Four Financial Reasons You and Your Spouse Shouldn’t Retire At The Same Time

old seniors

For many years Americans have held this notion of the idyllic retirement in which husband and wife stop working and spend the rest of their days traveling to white, sandy beaches, and dining by candlelight at some trendy, new eatery. However, since the real estate market took a tumble, bringing every other sector of the economy along with it, the only people left in American dreaming about this kind of retirement are the Madison Avenue types who get paid to promote the destinations with the white, sandy beaches, or the exclusive restaurants.

The fluctuations on Wall Street have hit Americans in the face with a bucket of cold reality, causing them to realize that you need to make some practical decisions before you retire, because you may not have as much of a nest egg as you originally planned. One of those decisions is whether or not it makes financial sense for you and your spouse to retire at the same time, or should you stagger your retirements?

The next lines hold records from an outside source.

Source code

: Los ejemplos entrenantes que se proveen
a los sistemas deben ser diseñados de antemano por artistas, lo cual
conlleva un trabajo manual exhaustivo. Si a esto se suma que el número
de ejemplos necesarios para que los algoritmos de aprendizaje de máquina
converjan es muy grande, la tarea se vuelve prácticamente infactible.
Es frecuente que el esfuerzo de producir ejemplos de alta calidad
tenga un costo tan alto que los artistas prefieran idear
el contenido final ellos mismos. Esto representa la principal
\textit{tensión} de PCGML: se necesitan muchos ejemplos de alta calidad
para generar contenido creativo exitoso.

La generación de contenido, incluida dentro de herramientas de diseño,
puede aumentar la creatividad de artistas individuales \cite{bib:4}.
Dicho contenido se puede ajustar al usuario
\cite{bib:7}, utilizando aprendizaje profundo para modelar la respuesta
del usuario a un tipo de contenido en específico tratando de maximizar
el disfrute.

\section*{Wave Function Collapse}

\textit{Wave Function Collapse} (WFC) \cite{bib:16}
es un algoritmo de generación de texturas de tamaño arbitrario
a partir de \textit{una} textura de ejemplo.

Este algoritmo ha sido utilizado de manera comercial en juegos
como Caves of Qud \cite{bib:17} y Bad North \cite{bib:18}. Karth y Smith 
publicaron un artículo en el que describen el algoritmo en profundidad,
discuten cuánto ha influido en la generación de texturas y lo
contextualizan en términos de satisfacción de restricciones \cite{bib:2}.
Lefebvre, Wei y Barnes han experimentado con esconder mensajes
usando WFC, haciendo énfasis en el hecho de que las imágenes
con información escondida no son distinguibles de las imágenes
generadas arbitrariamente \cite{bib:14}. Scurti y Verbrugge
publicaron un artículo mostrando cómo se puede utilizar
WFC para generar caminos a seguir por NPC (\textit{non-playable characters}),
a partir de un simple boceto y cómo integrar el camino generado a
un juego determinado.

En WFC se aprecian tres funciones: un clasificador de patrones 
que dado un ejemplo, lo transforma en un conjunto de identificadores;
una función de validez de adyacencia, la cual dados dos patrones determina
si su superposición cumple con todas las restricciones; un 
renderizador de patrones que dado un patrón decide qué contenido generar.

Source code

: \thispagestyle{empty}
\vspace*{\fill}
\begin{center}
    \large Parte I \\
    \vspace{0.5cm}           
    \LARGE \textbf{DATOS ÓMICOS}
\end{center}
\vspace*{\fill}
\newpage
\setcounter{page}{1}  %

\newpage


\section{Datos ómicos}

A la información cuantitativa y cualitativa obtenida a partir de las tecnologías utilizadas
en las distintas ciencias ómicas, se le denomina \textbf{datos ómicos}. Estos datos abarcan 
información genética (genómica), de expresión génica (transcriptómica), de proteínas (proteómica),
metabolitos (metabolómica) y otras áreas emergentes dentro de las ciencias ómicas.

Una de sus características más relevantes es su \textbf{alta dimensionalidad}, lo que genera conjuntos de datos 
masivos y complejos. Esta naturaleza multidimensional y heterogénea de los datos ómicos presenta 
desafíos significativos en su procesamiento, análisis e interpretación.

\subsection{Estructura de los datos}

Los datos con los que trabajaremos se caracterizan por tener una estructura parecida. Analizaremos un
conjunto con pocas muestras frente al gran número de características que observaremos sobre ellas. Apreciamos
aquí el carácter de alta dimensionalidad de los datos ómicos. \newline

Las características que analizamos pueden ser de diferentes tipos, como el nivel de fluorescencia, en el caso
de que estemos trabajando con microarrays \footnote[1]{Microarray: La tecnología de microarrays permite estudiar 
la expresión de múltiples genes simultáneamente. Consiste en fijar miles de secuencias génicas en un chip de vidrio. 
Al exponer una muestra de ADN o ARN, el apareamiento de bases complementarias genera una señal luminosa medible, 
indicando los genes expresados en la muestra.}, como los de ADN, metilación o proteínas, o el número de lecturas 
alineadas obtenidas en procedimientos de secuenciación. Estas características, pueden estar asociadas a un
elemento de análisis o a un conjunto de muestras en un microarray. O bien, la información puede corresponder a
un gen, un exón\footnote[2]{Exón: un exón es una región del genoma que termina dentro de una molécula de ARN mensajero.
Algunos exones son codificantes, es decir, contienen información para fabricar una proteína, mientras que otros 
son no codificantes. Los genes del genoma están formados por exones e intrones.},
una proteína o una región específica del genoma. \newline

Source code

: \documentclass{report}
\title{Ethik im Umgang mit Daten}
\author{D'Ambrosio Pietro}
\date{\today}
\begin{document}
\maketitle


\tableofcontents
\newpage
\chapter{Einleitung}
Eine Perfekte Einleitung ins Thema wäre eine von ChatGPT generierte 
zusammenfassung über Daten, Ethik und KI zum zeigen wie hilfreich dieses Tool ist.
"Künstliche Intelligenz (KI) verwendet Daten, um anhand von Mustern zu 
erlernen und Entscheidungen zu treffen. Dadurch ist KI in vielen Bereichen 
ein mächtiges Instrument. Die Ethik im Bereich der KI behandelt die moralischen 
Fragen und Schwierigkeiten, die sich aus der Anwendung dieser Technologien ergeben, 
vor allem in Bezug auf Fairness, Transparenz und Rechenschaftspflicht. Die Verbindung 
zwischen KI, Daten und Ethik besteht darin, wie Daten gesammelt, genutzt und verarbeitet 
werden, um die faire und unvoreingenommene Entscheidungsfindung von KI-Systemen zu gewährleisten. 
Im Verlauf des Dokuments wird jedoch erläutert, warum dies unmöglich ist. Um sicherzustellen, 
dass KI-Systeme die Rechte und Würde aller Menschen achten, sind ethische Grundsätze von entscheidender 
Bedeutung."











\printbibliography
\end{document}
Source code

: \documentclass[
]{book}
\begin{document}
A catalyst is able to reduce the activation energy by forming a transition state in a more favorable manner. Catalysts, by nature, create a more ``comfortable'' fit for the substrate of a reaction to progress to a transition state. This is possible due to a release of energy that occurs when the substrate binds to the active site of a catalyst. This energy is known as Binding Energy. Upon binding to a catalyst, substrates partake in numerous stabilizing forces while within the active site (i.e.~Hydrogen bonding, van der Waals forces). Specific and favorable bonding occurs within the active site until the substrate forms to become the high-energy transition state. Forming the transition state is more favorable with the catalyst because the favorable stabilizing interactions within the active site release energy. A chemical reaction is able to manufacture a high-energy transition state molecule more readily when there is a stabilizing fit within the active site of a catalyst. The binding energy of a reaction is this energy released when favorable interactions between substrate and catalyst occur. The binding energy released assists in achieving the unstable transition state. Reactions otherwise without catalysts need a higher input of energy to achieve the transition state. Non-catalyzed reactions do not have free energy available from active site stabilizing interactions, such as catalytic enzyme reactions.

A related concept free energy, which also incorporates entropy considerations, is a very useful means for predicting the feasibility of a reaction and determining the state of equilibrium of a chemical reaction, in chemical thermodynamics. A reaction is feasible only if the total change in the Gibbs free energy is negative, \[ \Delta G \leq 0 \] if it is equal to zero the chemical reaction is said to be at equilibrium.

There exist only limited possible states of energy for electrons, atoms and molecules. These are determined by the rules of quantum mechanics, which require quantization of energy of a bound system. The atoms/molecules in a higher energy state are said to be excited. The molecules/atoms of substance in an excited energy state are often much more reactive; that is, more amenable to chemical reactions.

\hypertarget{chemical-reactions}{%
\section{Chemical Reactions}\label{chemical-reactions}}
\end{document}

In some cases, staggered retirements occur naturally. Spouses who differ in ages, or who have entered the workforce at different times, typically stop work at different times. However, in situations in which both of you reach retirement age around the same time, it may be prudent to consider separate retirement dates to get some significant financial benefits. Here are some factors to consider when making your decision:

  • Delaying drawing down your IRA — If you still have one paycheck to help with living expenses, it may be possible for you to delay making withdrawals from your IRA, or lessen the amount you do withdraw. Another benefit of your spouse continuing to work is that they can also continue contributing to an IRA. The maximum amount for 2008 is $5,000, with an additional $1,000 catch-up contributions allowed for workers 50 and over.
  • Delaying taking Social Security benefits until you are older — For every year past your full retirement age (which is determined by a Social Security formula involving your birth year) you wait to take Social Security benefits, your monthly check goes up 8 percent until you reach age 70. A working spouse may allow you to leave your Social Security benefits more time to accrue. On the other hand, if you took early retirement at age 62 because of a chronic health condition, having a working spouse is also an important asset. That’s because taking early retirement results in permanently forfeiting 25 percent of your benefits, if you were born between 1943 and 1954. If you were born after 1959, you will forfeit 30 percent.
  • Getting the most out of your pensions — If both of you have defined benefit pension plans, meaning traditional pensions paid for by an employer, and your spouse plans to continue working, it may be a good idea to opt out of the joint-and-survivor benefit that continues providing checks to a spouse after the pension-holder dies. This will increase your benefit by approximately 10 percent. Another reason a spouse who has a defined benefit pension plan may want to continue to work is because they will continue to accrue benefits while you are receiving yours.
  • Continuing to have employer-provided health care coverage — With the rising costs of health care, and the fact that Medicare doesn’t always cover enough medical expenses, your spouse may decide to continue working to maintain health care coverage for both of you under their employer’s health plan. This is especially important if your former employer doesn’t provide retiree health care coverage.

As the face of retirement continues to change in this country, and emphasis is taken away from defined benefit plans and shifted to defined contribution plans which put you in control of how much you have for retirement, individuals are going to have to make far tougher choices about how and when to retire than their predecessors did. Failing to make these choices could cause you to outlive your assets.